MICAH RICHARDS: If a black player makes a mistake in a game, then goes on social media, it’s there waiting. A banana emoji, a monkey picture or words that make you sick to your stomach – it NEEDS to stop!
- Black players being racially abused online is so depressing but also predictable
- It’s become normal for them to get vile messages if they make an error in a game
- I know from experience that racism is there every single day for a black player
- The next step needs to be consistently identifying those who are offensive
- It cannot continue and the bigots who are doing cannot keep getting away with it
It has been a depressing and disheartening few days. A spate of stories involving players being racially abused on social media has become big news and prompted people to start talking about the subject.
Many will have been shocked by the vile things that were posted to the accounts of Manchester United’s Marcus Rashford, Anthony Martial and Axel Tuanzebe, along with Reece James of Chelsea and Romaine Sawyers of West Bromwich.

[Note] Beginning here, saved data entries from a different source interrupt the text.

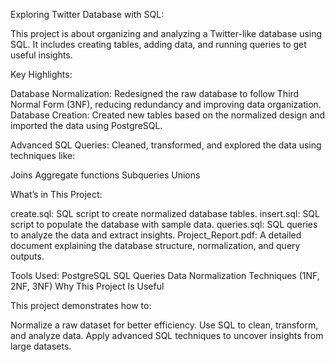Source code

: Exploring Twitter Database with SQL:

This project is about organizing and analyzing a Twitter-like database using SQL. It includes creating tables, adding data, and running queries to get useful insights.

Key Highlights:

Database Normalization: Redesigned the raw database to follow Third Normal Form (3NF), reducing redundancy and improving data organization.
Database Creation: Created new tables based on the normalized design and imported the data using PostgreSQL.

Advanced SQL Queries: Cleaned, transformed, and explored the data using techniques like:

Joins
Aggregate functions
Subqueries
Unions

What’s in This Project:

create.sql: SQL script to create normalized database tables.
insert.sql: SQL script to populate the database with sample data.
queries.sql: SQL queries to analyze the data and extract insights.
Project_Report.pdf: A detailed document explaining the database structure, normalization, and query outputs.

Tools Used:
PostgreSQL
SQL Queries
Data Normalization Techniques (1NF, 2NF, 3NF)
Why This Project Is Useful

This project demonstrates how to:

Normalize a raw dataset for better efficiency.
Use SQL to clean, transform, and analyze data.
Apply advanced SQL techniques to uncover insights from large datasets.
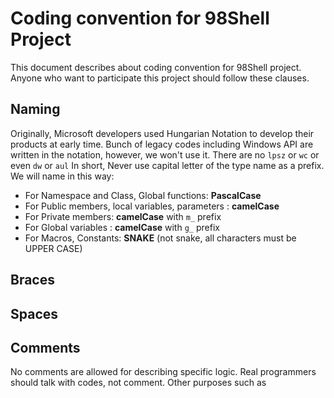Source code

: # Coding convention for 98Shell Project

This document describes about coding convention for 98Shell project. Anyone who want to participate this project should follow these clauses. 

## Naming

Originally, Microsoft developers used Hungarian Notation to develop their products at early time. Bunch of legacy codes including Windows API are written in the notation, however, we won't use it. There are no `lpsz` or `wc` or even `dw` or `aul` In short, Never use capital letter of the type name as a prefix. We will name in this way:

 * For Namespace and Class, Global functions: **PascalCase**
 * For Public members, local variables, parameters : **camelCase**
 * For Private members: **camelCase** with `m_` prefix
 * For Global variables : **camelCase** with `g_` prefix
 * For Macros, Constants: **SNAKE** (not snake, all characters must be UPPER CASE)
 
 
## Braces


## Spaces

## Comments

No comments are allowed for describing specific logic. Real programmers should talk with codes, not comment. Other purposes such as 
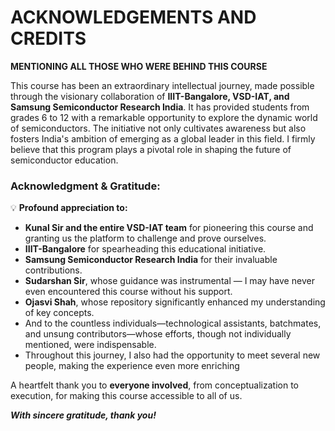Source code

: # ACKNOWLEDGEMENTS AND CREDITS

**MENTIONING ALL THOSE WHO WERE BEHIND THIS COURSE** 


This course has been an extraordinary intellectual journey, made possible through the visionary collaboration of **IIIT-Bangalore, VSD-IAT, and Samsung Semiconductor Research India**. It has provided students from grades 6 to 12 with a remarkable opportunity to explore the dynamic world of semiconductors. The initiative not only cultivates awareness but also fosters India's ambition of emerging as a global leader in this field. I firmly believe that this program plays a pivotal role in shaping the future of semiconductor education.  

### **Acknowledgment & Gratitude:**  

💡 **Profound appreciation to:**  
- **Kunal Sir and the entire VSD-IAT team** for pioneering this course and granting us the platform to challenge and prove ourselves.  
- **IIIT-Bangalore** for spearheading this educational initiative.  
- **Samsung Semiconductor Research India** for their invaluable contributions.  
- **Sudarshan Sir**, whose guidance was instrumental — I may have never even encountered this course without his support.  
- **Ojasvi Shah**, whose repository significantly enhanced my understanding of key concepts.  
- And to the countless individuals—technological assistants, batchmates, and unsung contributors—whose efforts, though not individually mentioned, were indispensable.
- Throughout this journey, I also had the opportunity to meet several new people, making the experience even more enriching 

A heartfelt thank you to **everyone involved**, from conceptualization to execution, for making this course accessible to all of us.  

_**With sincere gratitude, thank you!**_  

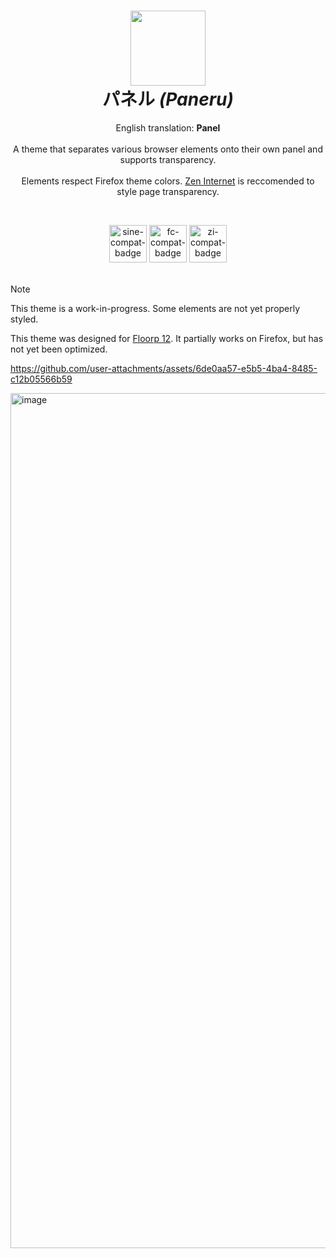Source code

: <h1 align="center">
  <img width="120" height="120" src="https://github.com/user-attachments/assets/2c45702b-d6f3-4c1c-a652-488afd2d7b92">
  <br>
  パネル <i>(Paneru)</i>
</h1>

<p align="center">
  English translation: <b>Panel</b>
  <br>
  <br>
  A theme that separates various browser elements onto their own panel and supports transparency. 
  <br>
  <br>
  Elements respect Firefox theme colors. <a href="https://addons.mozilla.org/en-US/firefox/addon/zen-internet/">Zen Internet</a> is reccomended to style page transparency.
  <br>
</p>
<br>


<p align="center">

<img height="60" alt="sine-compat-badge" src="https://github.com/user-attachments/assets/ec7348eb-b0fe-4b05-90a9-f20c54612882" />

<img height="60" alt="fc-compat-badge" src="https://github.com/user-attachments/assets/bbe41942-b0e8-4618-8560-a1148c95bb2a" />

<img height="60" alt="zi-compat-badge" src="https://github.com/user-attachments/assets/8a8b47dd-0213-4731-a7e8-76d05661a422" />

<br>
<br>
</p>


> [!Note]
> This theme is a work-in-progress. Some elements are not yet properly styled. 
>
> This theme was designed for [Floorp 12](https://github.com/Floorp-Projects/Floorp/releases/tag/v12.0.15). It partially works on Firefox, but has not yet been optimized.

https://github.com/user-attachments/assets/6de0aa57-e5b5-4ba4-8485-c12b05566b59

<img width="2560" height="1368" alt="image" src="https://github.com/user-attachments/assets/07db4ba4-464a-477f-a3ad-713f87edeaca" />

Personally, I wasn’t shocked, nor was I surprised. Sadly, I knew it was coming for them. The same way I knew it was coming for Chelsea’s Tammy Abraham when he missed a penalty in the 2019 European Super Cup.
Marcus Rashford is one of three Man United stars to have recently received racist abuse online
Monkey emojis were posted on Axel Tuanzebe’s Instagram after a loss to Sheffield United
I say this from experience. You might think that racism towards footballers only happens sporadically, but I can tell you now that it is there every single day for a black player.

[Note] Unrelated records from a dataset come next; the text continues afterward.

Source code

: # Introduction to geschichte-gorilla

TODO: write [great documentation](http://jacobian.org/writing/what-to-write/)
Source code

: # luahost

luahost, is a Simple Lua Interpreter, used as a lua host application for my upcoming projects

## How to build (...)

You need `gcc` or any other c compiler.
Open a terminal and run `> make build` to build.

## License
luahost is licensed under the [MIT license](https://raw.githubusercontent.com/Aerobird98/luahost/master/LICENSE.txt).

If a black player logs on to social media after a game in which they have made a mistake or wasted a chance to score, it will be there, waiting. It might be a banana emoji, it might be a picture of a monkey or it could be words that make you sick to your stomach — but it will be there.
It’s got to the point where abuse of this nature is regarded as ‘normal’, but this is as far removed from normal as can be.

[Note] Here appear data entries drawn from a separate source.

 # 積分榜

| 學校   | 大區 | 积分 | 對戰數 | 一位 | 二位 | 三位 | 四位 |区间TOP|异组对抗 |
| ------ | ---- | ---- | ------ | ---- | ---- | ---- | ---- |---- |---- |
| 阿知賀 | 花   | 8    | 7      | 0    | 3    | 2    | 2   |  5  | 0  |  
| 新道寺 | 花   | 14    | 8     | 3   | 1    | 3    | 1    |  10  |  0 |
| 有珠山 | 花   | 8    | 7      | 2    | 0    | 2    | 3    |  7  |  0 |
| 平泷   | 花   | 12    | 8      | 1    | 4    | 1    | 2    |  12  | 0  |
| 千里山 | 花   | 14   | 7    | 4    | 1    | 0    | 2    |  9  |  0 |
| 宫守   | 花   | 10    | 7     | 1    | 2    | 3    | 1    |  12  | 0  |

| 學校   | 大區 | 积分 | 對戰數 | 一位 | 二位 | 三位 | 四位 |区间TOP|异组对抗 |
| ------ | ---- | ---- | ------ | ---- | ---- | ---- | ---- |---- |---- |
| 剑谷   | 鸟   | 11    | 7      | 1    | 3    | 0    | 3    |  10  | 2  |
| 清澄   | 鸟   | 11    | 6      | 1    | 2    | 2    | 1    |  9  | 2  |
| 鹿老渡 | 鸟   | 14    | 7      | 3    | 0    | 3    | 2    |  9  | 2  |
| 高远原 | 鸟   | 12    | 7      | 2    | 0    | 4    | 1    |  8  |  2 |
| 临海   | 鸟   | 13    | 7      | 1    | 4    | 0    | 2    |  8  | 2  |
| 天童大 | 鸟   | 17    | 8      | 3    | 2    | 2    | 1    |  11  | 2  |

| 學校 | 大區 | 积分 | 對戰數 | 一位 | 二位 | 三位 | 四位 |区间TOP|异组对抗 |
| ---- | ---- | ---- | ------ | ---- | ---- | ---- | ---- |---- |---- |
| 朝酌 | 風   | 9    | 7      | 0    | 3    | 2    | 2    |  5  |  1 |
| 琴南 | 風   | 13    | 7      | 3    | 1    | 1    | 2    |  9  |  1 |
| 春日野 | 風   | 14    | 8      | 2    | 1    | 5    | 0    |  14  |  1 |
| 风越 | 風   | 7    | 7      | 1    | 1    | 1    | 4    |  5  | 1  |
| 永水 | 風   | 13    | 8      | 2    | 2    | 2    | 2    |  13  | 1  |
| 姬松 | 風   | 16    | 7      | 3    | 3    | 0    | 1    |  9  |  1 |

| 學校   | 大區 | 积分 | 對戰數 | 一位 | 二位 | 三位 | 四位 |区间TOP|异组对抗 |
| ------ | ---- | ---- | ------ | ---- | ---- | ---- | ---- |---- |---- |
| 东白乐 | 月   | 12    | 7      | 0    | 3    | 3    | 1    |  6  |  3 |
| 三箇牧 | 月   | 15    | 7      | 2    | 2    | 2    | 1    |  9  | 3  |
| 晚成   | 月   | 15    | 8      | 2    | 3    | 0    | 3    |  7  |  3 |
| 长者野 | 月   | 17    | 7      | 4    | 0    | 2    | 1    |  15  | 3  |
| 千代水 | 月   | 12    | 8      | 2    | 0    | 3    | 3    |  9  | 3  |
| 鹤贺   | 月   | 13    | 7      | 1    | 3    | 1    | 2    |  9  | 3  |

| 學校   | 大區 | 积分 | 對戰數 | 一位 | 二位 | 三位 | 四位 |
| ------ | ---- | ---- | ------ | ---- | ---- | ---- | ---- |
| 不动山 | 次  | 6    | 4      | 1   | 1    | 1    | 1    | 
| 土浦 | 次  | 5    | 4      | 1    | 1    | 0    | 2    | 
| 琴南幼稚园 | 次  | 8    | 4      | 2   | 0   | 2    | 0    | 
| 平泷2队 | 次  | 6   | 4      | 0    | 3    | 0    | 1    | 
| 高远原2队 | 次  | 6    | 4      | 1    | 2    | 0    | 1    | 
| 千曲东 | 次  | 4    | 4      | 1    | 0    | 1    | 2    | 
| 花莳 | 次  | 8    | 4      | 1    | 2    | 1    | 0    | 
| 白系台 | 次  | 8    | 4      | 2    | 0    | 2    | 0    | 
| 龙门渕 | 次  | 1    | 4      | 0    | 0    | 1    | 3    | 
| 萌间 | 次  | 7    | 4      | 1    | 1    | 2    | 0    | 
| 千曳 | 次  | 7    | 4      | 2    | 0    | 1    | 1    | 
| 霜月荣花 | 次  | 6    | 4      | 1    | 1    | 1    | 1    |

The reason why some black players had stopped talking about it is because what they were saying was falling on deaf ears.
Chelsea’s Reece James was also subjected to vile abuse on his social media account
The Chelsea defender shared a screenshot of the racist messages he received on Instagram
I know an article of this nature will have some rolling their eyes and saying, ‘Here we go again’, but we cannot stand by and allow this to continue.
The reaction since my documentary Tackling Racism aired on Sky last week only reaffirmed my belief that the majority of people feel the same way. For a section of the programme, I spoke to a representative from Instagram to see what they are doing to combat the trolls. I understand it is a physical impossibility to remove every piece of racism on their site, but they are aiming to clear it up. I could embrace what they are trying to do.
Now the next step needs to be consistently identifying those who are offensive. I understand there will be resistance to registering for social media by submitting an official document, whether it is a passport, driving licence or something else. People do have a right to privacy.
But knowing a person’s identity is not the same as preventing their right to free speech. We should always have free speech. What some have done, though, is warp the right to free speech and twist that into a narrative that suits themselves so they can spout hateful stuff.
Tammy Abraham was abused after missing a penalty in the 2019 European Super Cup final – when a black player makes a mistake, racial abuse is always waiting for them online
How do social media companies stop that? One thought I’ve had involves putting a tool in place that makes it impossible to type any of these racist phrases, in the same way that predictive text on your phone will automatically correct a swear word.
If someone posts a message that involves racist language, it should flag up immediately with administrators, who are constantly monitoring what is being published. These companies waste no time pulling down sporting content that breaches copyright rules, so why are they slow with racism?
My experiences make me believe that unfortunately half the people who post these kind of messages are racist to the core and will never change. No amount of education will work on them, no amount of explanation will get through. They are bigots and will always be bigots.
The other 50 per cent do not understand the implications of their actions.
Anthony Martial (L) and Romaine Sawyers (R) were also targeted on social media this week
They have seen others get away with it and think they will be able to get away with it, too. They cannot be allowed to get away with it and they shouldn’t be given a platform to cause such hurt.
Marcus Rashford has been targeted because he is doing so much good and has achieved so much in his life that some bitter people cannot accept their own shortcomings.
Axel Tuanzebe would have been targeted because, as a less established member of United’s squad, he was an easy target.
The sorry thing is I could have predicted it. I have seen it all my life. If we want to have real change, we have to work together.
The abuse of black and ethnic athletes on social media can no longer be regarded as normal and predictable. It must stop and we need the social media platforms to help tackle it.